This project implements speaker diarization for Portuguese-language audio files, using WhisperX for transcription and Speaker-Diarization 3.1 from PyAnotAudio for identifying and separating speakers. The project also includes a Flask UI, which allows users to easily upload audio files, perform transcription, and view speaker diarization results. Additionally, it automatically detects the gender of the speakers (Male or Female).
- Audio Transcription: Utilizes WhisperX for high-quality transcription of Portuguese audio.
- Speaker Diarization: Uses PyAnotAudio's Speaker-Diarization 3.1 to distinguish between multiple speakers.
- Flask Web Interface: A user-friendly interface to upload audio files and view transcription and diarization results.

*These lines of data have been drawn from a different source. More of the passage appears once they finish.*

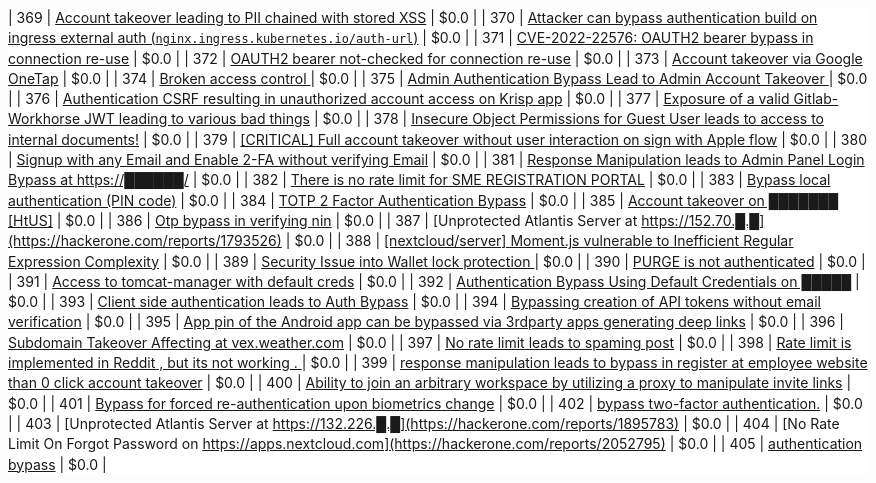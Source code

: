 | 369 | [Account takeover leading to PII chained with stored XSS](https://hackerone.com/reports/1483201) | $0.0 |
| 370 | [Attacker can bypass authentication build on ingress external auth (`nginx.ingress.kubernetes.io/auth-url`)](https://hackerone.com/reports/1357948) | $0.0 |
| 371 | [CVE-2022-22576: OAUTH2 bearer bypass in connection re-use](https://hackerone.com/reports/1526328) | $0.0 |
| 372 | [OAUTH2 bearer not-checked for connection re-use](https://hackerone.com/reports/1552110) | $0.0 |
| 373 | [Account takeover via Google OneTap](https://hackerone.com/reports/671406) | $0.0 |
| 374 | [Broken access control ](https://hackerone.com/reports/1539426) | $0.0 |
| 375 | [Admin Authentication Bypass Lead to Admin Account Takeover ](https://hackerone.com/reports/1490470) | $0.0 |
| 376 | [Authentication CSRF resulting in unauthorized account access on Krisp app](https://hackerone.com/reports/1267476) | $0.0 |
| 377 | [Exposure of a valid Gitlab-Workhorse JWT leading to various bad things](https://hackerone.com/reports/1040786) | $0.0 |
| 378 | [Insecure Object Permissions for Guest User leads to access to internal documents!](https://hackerone.com/reports/1089583) | $0.0 |
| 379 | [[CRITICAL] Full account takeover without user interaction on sign with Apple flow](https://hackerone.com/reports/1639802) | $0.0 |
| 380 | [Signup with any Email and Enable 2-FA without verifying Email](https://hackerone.com/reports/1543259) | $0.0 |
| 381 | [Response Manipulation leads to Admin Panel Login Bypass at https://██████/](https://hackerone.com/reports/1508661) | $0.0 |
| 382 | [There is no rate limit for SME REGISTRATION PORTAL](https://hackerone.com/reports/1305766) | $0.0 |
| 383 | [Bypass local authentication (PIN code)](https://hackerone.com/reports/1126414) | $0.0 |
| 384 | [TOTP 2 Factor Authentication Bypass](https://hackerone.com/reports/1448268) | $0.0 |
| 385 | [Account takeover on ███████ [HtUS]](https://hackerone.com/reports/1627961) | $0.0 |
| 386 | [Otp  bypass in verifying nin](https://hackerone.com/reports/1314172) | $0.0 |
| 387 | [Unprotected Atlantis Server at https://152.70.█.█](https://hackerone.com/reports/1793526) | $0.0 |
| 388 | [[nextcloud/server] Moment.js vulnerable to Inefficient Regular Expression Complexity](https://hackerone.com/reports/1712329) | $0.0 |
| 389 | [Security Issue into Wallet lock protection ](https://hackerone.com/reports/1792544) | $0.0 |
| 390 | [PURGE is not authenticated](https://hackerone.com/reports/629612) | $0.0 |
| 391 | [Access to tomcat-manager with default creds](https://hackerone.com/reports/1267174) | $0.0 |
| 392 | [Authentication Bypass Using Default Credentials on █████](https://hackerone.com/reports/1839012) | $0.0 |
| 393 | [Client side authentication leads to Auth Bypass](https://hackerone.com/reports/1877989) | $0.0 |
| 394 | [Bypassing creation of  API tokens without email verification](https://hackerone.com/reports/1812705) | $0.0 |
| 395 | [App pin of the Android app can be bypassed via 3rdparty apps generating deep links](https://hackerone.com/reports/1825679) | $0.0 |
| 396 | [Subdomain Takeover Affecting at  vex.weather.com](https://hackerone.com/reports/1954364) | $0.0 |
| 397 | [No rate limit leads to spaming post](https://hackerone.com/reports/1206004) | $0.0 |
| 398 | [Rate limit is implemented in Reddit , but its not working . ](https://hackerone.com/reports/1609004) | $0.0 |
| 399 | [response manipulation leads to bypass in register at employee website than 0 click account takeover](https://hackerone.com/reports/1994227) | $0.0 |
| 400 | [Ability to join an arbitrary workspace by utilizing a proxy to manipulate invite links](https://hackerone.com/reports/1716016) | $0.0 |
| 401 | [Bypass for forced re-authentication upon biometrics change](https://hackerone.com/reports/1929915) | $0.0 |
| 402 | [bypass two-factor authentication.](https://hackerone.com/reports/1842183) | $0.0 |
| 403 | [Unprotected Atlantis Server at https://132.226.█.█](https://hackerone.com/reports/1895783) | $0.0 |
| 404 | [No Rate Limit On Forgot Password on https://apps.nextcloud.com](https://hackerone.com/reports/2052795) | $0.0 |
| 405 | [authentication bypass](https://hackerone.com/reports/2143411) | $0.0 |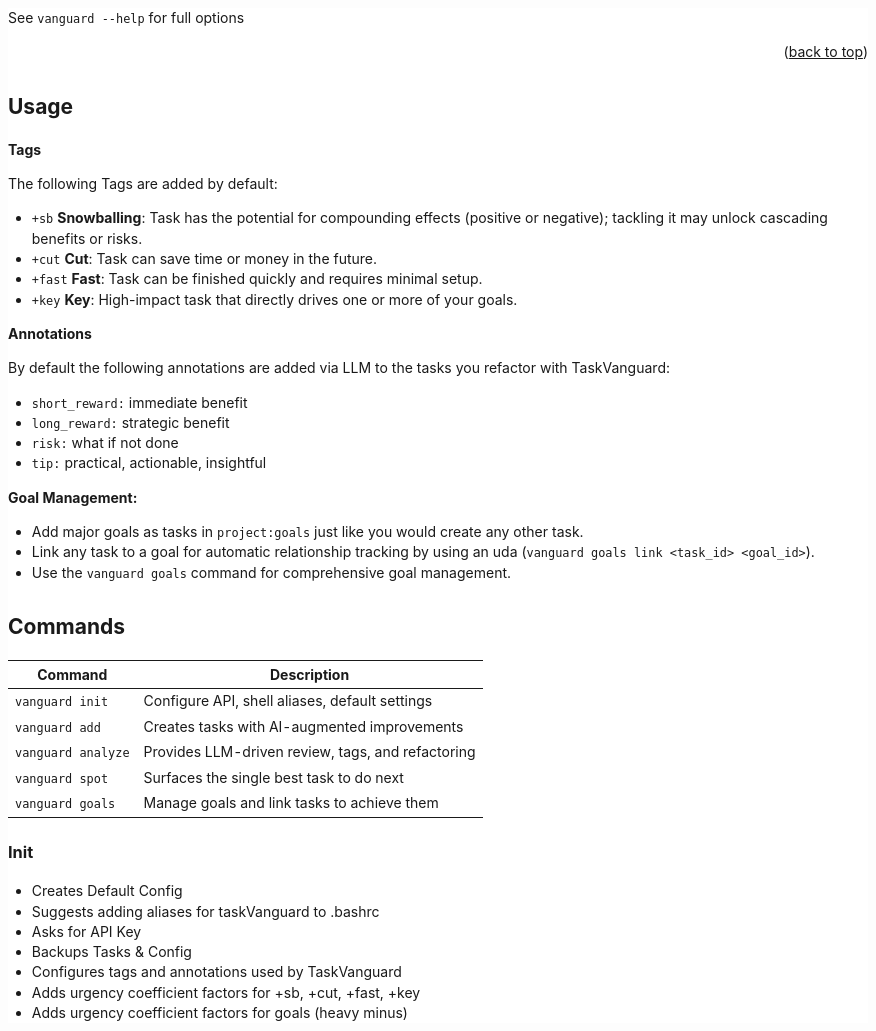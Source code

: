 See ``vanguard --help`` for full options

<p align="right">(<a href="#readme-top">back to top</a>)</p>

## Usage

**Tags**

The following Tags are added by default:

- `+sb` **Snowballing**:  Task has the potential for compounding effects (positive or negative); tackling it may unlock cascading benefits or risks.
- `+cut` **Cut**: Task can save time or money in the future.
- `+fast` **Fast**: Task can be finished quickly and requires minimal setup.
- `+key` **Key**: High-impact task that directly drives one or more of your goals.


**Annotations**

By default the following annotations are added via LLM to the tasks you refactor with TaskVanguard:

- `short_reward:` immediate benefit
- `long_reward:` strategic benefit
- `risk:` what if not done
- `tip:` practical, actionable, insightful


**Goal Management:**

- Add  major goals as tasks in `project:goals` just like you would create any other task.
- Link any task to a goal for automatic relationship tracking by using an uda (`vanguard goals link <task_id> <goal_id>`).
- Use the `vanguard goals` command for comprehensive goal management.


## Commands

| Command            | Description                                     |
| ------------------ | ----------------------------------------------- |
| `vanguard init`    | Configure API, shell aliases, default settings  |
| `vanguard add`     | Creates tasks with AI-augmented improvements                      |
| `vanguard analyze` | Provides LLM-driven review, tags, and refactoring |
| `vanguard spot`    | Surfaces the single best task to do next        |
| `vanguard goals`   | Manage goals and link tasks to achieve them     |


### Init

- Creates Default Config
- Suggests adding aliases for taskVanguard to .bashrc
- Asks for API Key
- Backups Tasks & Config
- Configures tags and annotations used by TaskVanguard
- Adds urgency coefficient factors for +sb, +cut, +fast, +key
- Adds urgency coefficient factors for goals (heavy minus)
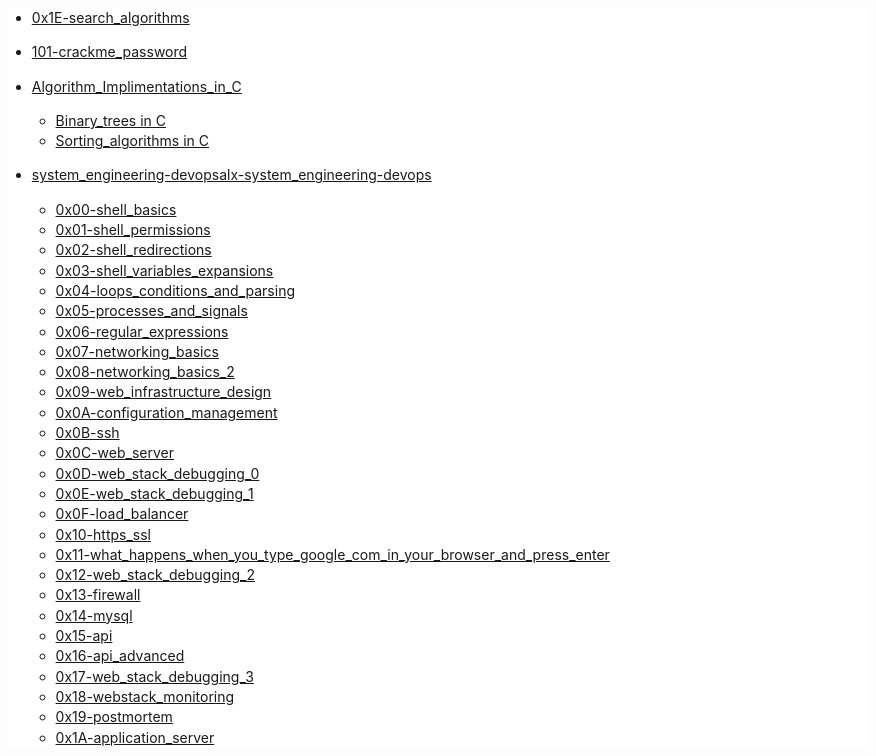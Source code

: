   - [0x1E-search_algorithms](https://github.com/SamuelAmihere/alx-low_level_programming/tree/master/0x1E-search_algorithms)
  - [101-crackme_password](https://github.com/SamuelAmihere/alx-low_level_programming/tree/master/101-crackme_password)

- [Algorithm_Implimentations_in_C](#Algorithm_Implimentations_in_C)
  - [Binary_trees in C](https://github.com/SamuelAmihere/binary_trees)
  - [Sorting_algorithms in C](https://github.com/SamuelAmihere/sorting_algorithms)

- [system_engineering-devopsalx-system_engineering-devops](#system_engineering-devopsalx-system_engineering-devops)
  - [0x00-shell_basics](https://github.com/SamuelAmihere/alx-system_engineering-devops/tree/master/0x00-shell_basics)
  - [0x01-shell_permissions](https://github.com/SamuelAmihere/alx-system_engineering-devops/tree/master/0x01-shell_permissions)
  - [0x02-shell_redirections](https://github.com/SamuelAmihere/alx-system_engineering-devops/tree/master/0x02-shell_redirections)
  - [0x03-shell_variables_expansions](https://github.com/SamuelAmihere/alx-system_engineering-devops/tree/master/0x03-shell_variables_expansions)
  - [0x04-loops_conditions_and_parsing](https://github.com/SamuelAmihere/alx-system_engineering-devops/tree/master/0x04-loops_conditions_and_parsing)
  - [0x05-processes_and_signals](https://github.com/SamuelAmihere/alx-system_engineering-devops/tree/master/0x05-processes_and_signals)
  - [0x06-regular_expressions](https://github.com/SamuelAmihere/alx-system_engineering-devops/tree/master/0x06-regular_expressions)
  - [0x07-networking_basics](https://github.com/SamuelAmihere/alx-system_engineering-devops/tree/master/0x07-networking_basics)
  - [0x08-networking_basics_2](https://github.com/SamuelAmihere/alx-system_engineering-devops/tree/master/0x08-networking_basics_2)
  - [0x09-web_infrastructure_design](https://github.com/SamuelAmihere/alx-system_engineering-devops/tree/master/0x09-web_infrastructure_design)
  - [0x0A-configuration_management](https://github.com/SamuelAmihere/alx-system_engineering-devops/tree/master/0x0A-configuration_management)
  - [0x0B-ssh](https://github.com/SamuelAmihere/alx-system_engineering-devops/tree/master/0x0B-ssh)
  - [0x0C-web_server](https://github.com/SamuelAmihere/alx-system_engineering-devops/tree/master/0x0C-web_server)
  - [0x0D-web_stack_debugging_0](https://github.com/SamuelAmihere/alx-system_engineering-devops/tree/master/0x0D-web_stack_debugging_0)
  - [0x0E-web_stack_debugging_1](https://github.com/SamuelAmihere/alx-system_engineering-devops/tree/master/0x0E-web_stack_debugging_1)
  - [0x0F-load_balancer](https://github.com/SamuelAmihere/alx-system_engineering-devops/tree/master/0x0F-load_balancer)
  - [0x10-https_ssl](https://github.com/SamuelAmihere/alx-system_engineering-devops/tree/master/0x10-https_ssl)
  - [0x11-what_happens_when_you_type_google_com_in_your_browser_and_press_enter](https://github.com/SamuelAmihere/alx-system_engineering-devops/tree/master/0x11-what_happens_when_your_type_google_com_in_your_browser_and_press_enter)
  - [0x12-web_stack_debugging_2](https://github.com/SamuelAmihere/alx-system_engineering-devops/tree/master/0x12-web_stack_debugging_2)
  - [0x13-firewall](https://github.com/SamuelAmihere/alx-system_engineering-devops/tree/master/0x13-firewall)
  - [0x14-mysql](https://github.com/SamuelAmihere/alx-system_engineering-devops/tree/master/0x14-mysql)
  - [0x15-api](https://github.com/SamuelAmihere/alx-system_engineering-devops/tree/master/0x15-api)
  - [0x16-api_advanced](https://github.com/SamuelAmihere/alx-system_engineering-devops/tree/master/0x16-api_advanced)
  - [0x17-web_stack_debugging_3](https://github.com/SamuelAmihere/alx-system_engineering-devops/tree/master/0x17-web_stack_debugging_3)
  - [0x18-webstack_monitoring](https://github.com/SamuelAmihere/alx-system_engineering-devops/tree/master/0x18-webstack_monitoring)
  - [0x19-postmortem](https://github.com/SamuelAmihere/alx-system_engineering-devops/tree/master/0x19-postmortem)
  - [0x1A-application_server](https://github.com/SamuelAmihere/alx-system_engineering-devops/tree/master/0x1A-application_server)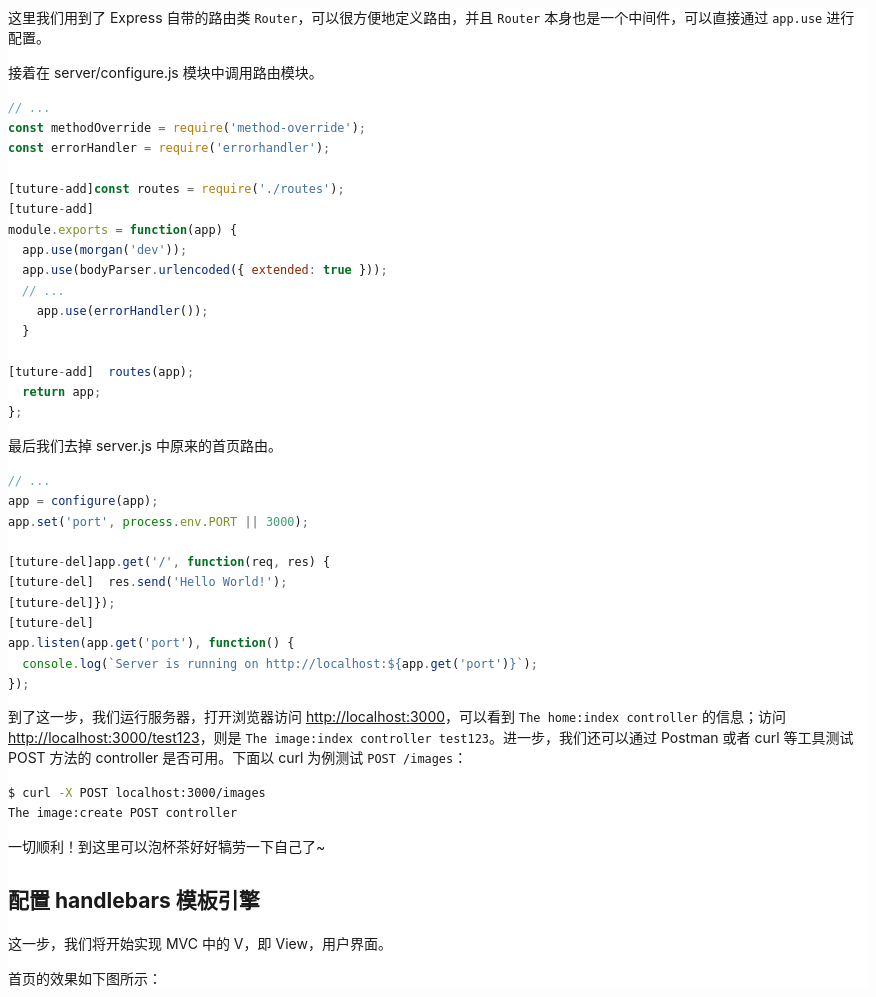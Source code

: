 这里我们用到了 Express 自带的路由类 `Router`，可以很方便地定义路由，并且 `Router` 本身也是一个中间件，可以直接通过 `app.use` 进行配置。

接着在 server/configure.js 模块中调用路由模块。

```js server/configure.js https://github.com/mRcfps/Instagrammy/blob/5313abe/server/configure.js 查看完整代码
// ...
const methodOverride = require('method-override');
const errorHandler = require('errorhandler');

[tuture-add]const routes = require('./routes');
[tuture-add] 
module.exports = function(app) {
  app.use(morgan('dev'));
  app.use(bodyParser.urlencoded({ extended: true }));
  // ...
    app.use(errorHandler());
  }

[tuture-add]  routes(app);
  return app;
};
```

最后我们去掉 server.js 中原来的首页路由。

```js server.js https://github.com/mRcfps/Instagrammy/blob/5313abe/server.js 查看完整代码
// ...
app = configure(app);
app.set('port', process.env.PORT || 3000);

[tuture-del]app.get('/', function(req, res) {
[tuture-del]  res.send('Hello World!');
[tuture-del]});
[tuture-del] 
app.listen(app.get('port'), function() {
  console.log(`Server is running on http://localhost:${app.get('port')}`);
});
```

到了这一步，我们运行服务器，打开浏览器访问 [http://localhost:3000](http://localhost:3000)，可以看到 `The home:index controller` 的信息；访问 [http://localhost:3000/test123](http://localhost:3000/test123)，则是 `The image:index controller test123`。进一步，我们还可以通过 Postman 或者 curl 等工具测试 POST 方法的 controller 是否可用。下面以 curl 为例测试 `POST /images`：

```bash
$ curl -X POST localhost:3000/images
The image:create POST controller
```

一切顺利！到这里可以泡杯茶好好犒劳一下自己了~

## 配置 handlebars 模板引擎

这一步，我们将开始实现 MVC 中的 V，即 View，用户界面。

首页的效果如下图所示：
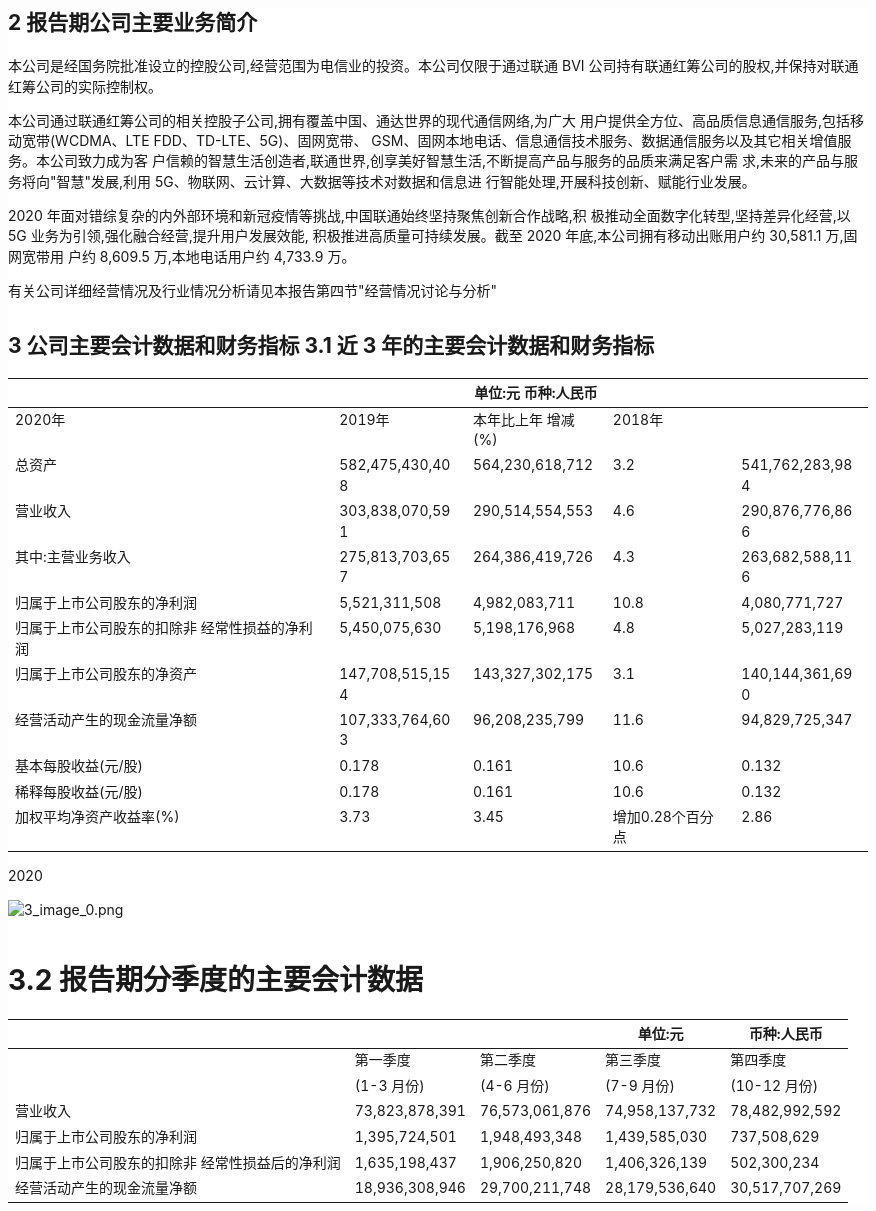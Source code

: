 ## 2 报告期公司主要业务简介

本公司是经国务院批准设立的控股公司,经营范围为电信业的投资。本公司仅限于通过联通 BVI
公司持有联通红筹公司的股权,并保持对联通红筹公司的实际控制权。

本公司通过联通红筹公司的相关控股子公司,拥有覆盖中国、通达世界的现代通信网络,为广大 用户提供全方位、高品质信息通信服务,包括移动宽带(WCDMA、LTE FDD、TD-LTE、5G)、固网宽带、 GSM、固网本地电话、信息通信技术服务、数据通信服务以及其它相关增值服务。本公司致力成为客 户信赖的智慧生活创造者,联通世界,创享美好智慧生活,不断提高产品与服务的品质来满足客户需 求,未来的产品与服务将向"智慧"发展,利用 5G、物联网、云计算、大数据等技术对数据和信息进 行智能处理,开展科技创新、赋能行业发展。

2020 年面对错综复杂的内外部环境和新冠疫情等挑战,中国联通始终坚持聚焦创新合作战略,积 极推动全面数字化转型,坚持差异化经营,以 5G 业务为引领,强化融合经营,提升用户发展效能, 积极推进高质量可持续发展。截至 2020 年底,本公司拥有移动出账用户约 30,581.1 万,固网宽带用 户约 8,609.5 万,本地电话用户约 4,733.9 万。

有关公司详细经营情况及行业情况分析请见本报告第四节"经营情况讨论与分析"

## 3 公司主要会计数据和财务指标 3.1 近 3 年的主要会计数据和财务指标

|                                               |                 | 单位:元 币种:人民币   |                  |                 |
|-----------------------------------------------|-----------------|-------------------------|------------------|-----------------|
| 2020年                                        | 2019年          | 本年比上年 增减(%)      | 2018年           |                 |
| 总资产                                        | 582,475,430,408 | 564,230,618,712         | 3.2              | 541,762,283,984 |
| 营业收入                                      | 303,838,070,591 | 290,514,554,553         | 4.6              | 290,876,776,866 |
| 其中:主营业务收入                            | 275,813,703,657 | 264,386,419,726         | 4.3              | 263,682,588,116 |
| 归属于上市公司股东的净利润                    | 5,521,311,508   | 4,982,083,711           | 10.8             | 4,080,771,727   |
| 归属于上市公司股东的扣除非 经常性损益的净利润 | 5,450,075,630   | 5,198,176,968           | 4.8              | 5,027,283,119   |
| 归属于上市公司股东的净资产                    | 147,708,515,154 | 143,327,302,175         | 3.1              | 140,144,361,690 |
| 经营活动产生的现金流量净额                    | 107,333,764,603 | 96,208,235,799          | 11.6             | 94,829,725,347  |
| 基本每股收益(元/股)                        | 0.178           | 0.161                   | 10.6             | 0.132           |
| 稀释每股收益(元/股)                        | 0.178           | 0.161                   | 10.6             | 0.132           |
| 加权平均净资产收益率(%)                     | 3.73            | 3.45                    | 增加0.28个百分点 | 2.86            |

 2020 

![3_image_0.png](3_image_0.png)

# 3.2 报告期分季度的主要会计数据

|                                                 |                |                | 单位:元       | 币种:人民币   |
|-------------------------------------------------|----------------|----------------|----------------|----------------|
|                                                 | 第一季度       | 第二季度       | 第三季度       | 第四季度       |
|                                                 | (1-3 月份)   | (4-6 月份)   | (7-9 月份)   | (10-12 月份) |
| 营业收入                                        | 73,823,878,391 | 76,573,061,876 | 74,958,137,732 | 78,482,992,592 |
| 归属于上市公司股东的净利润                      | 1,395,724,501  | 1,948,493,348  | 1,439,585,030  | 737,508,629    |
| 归属于上市公司股东的扣除非 经常性损益后的净利润 | 1,635,198,437  | 1,906,250,820  | 1,406,326,139  | 502,300,234    |
| 经营活动产生的现金流量净额                      | 18,936,308,946 | 29,700,211,748 | 28,179,536,640 | 30,517,707,269 |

- Automatic Gender Detection: Automatically identifies and labels speakers as Male or Female.
To set up the project locally, follow these steps:
-
Clone the repository:
git clone https://github.com/Jpzinn654/speaker-diarization-portuguese cd speaker-diarization-portuguese
-
Install the required dependencies:
pip install -r requirements.txt
-
Install PyAnotAudio (if not already installed):
pip install pyanotaudio
-
Install WhisperX model (follow instructions from the official WhisperX repository for setup).
-
Start the Flask application:
python app.py
-
Open your browser and visit:
http://localhost:5000
- Upload an audio file in Portuguese.
- Wait for the transcription process to complete.
- The system will process the diarization and show the transcription along with labeled speakers.
- Optionally, you can set the gender (Male/Female) for each speaker segment automatically.
- WhisperX: For transcribing Portuguese audio into text.
- PyAnotAudio: For speaker diarization.
- Flask: Web framework for building the UI.
- Tailwind CSS: For styling the web interface.
- HTML/JavaScript: For frontend development.
Feel free to fork the repository, make changes, and submit pull requests. If you're adding new features or fixing bugs, make sure to include relevant tests.
This project is licensed under the MIT License - see the LICENSE file for more details.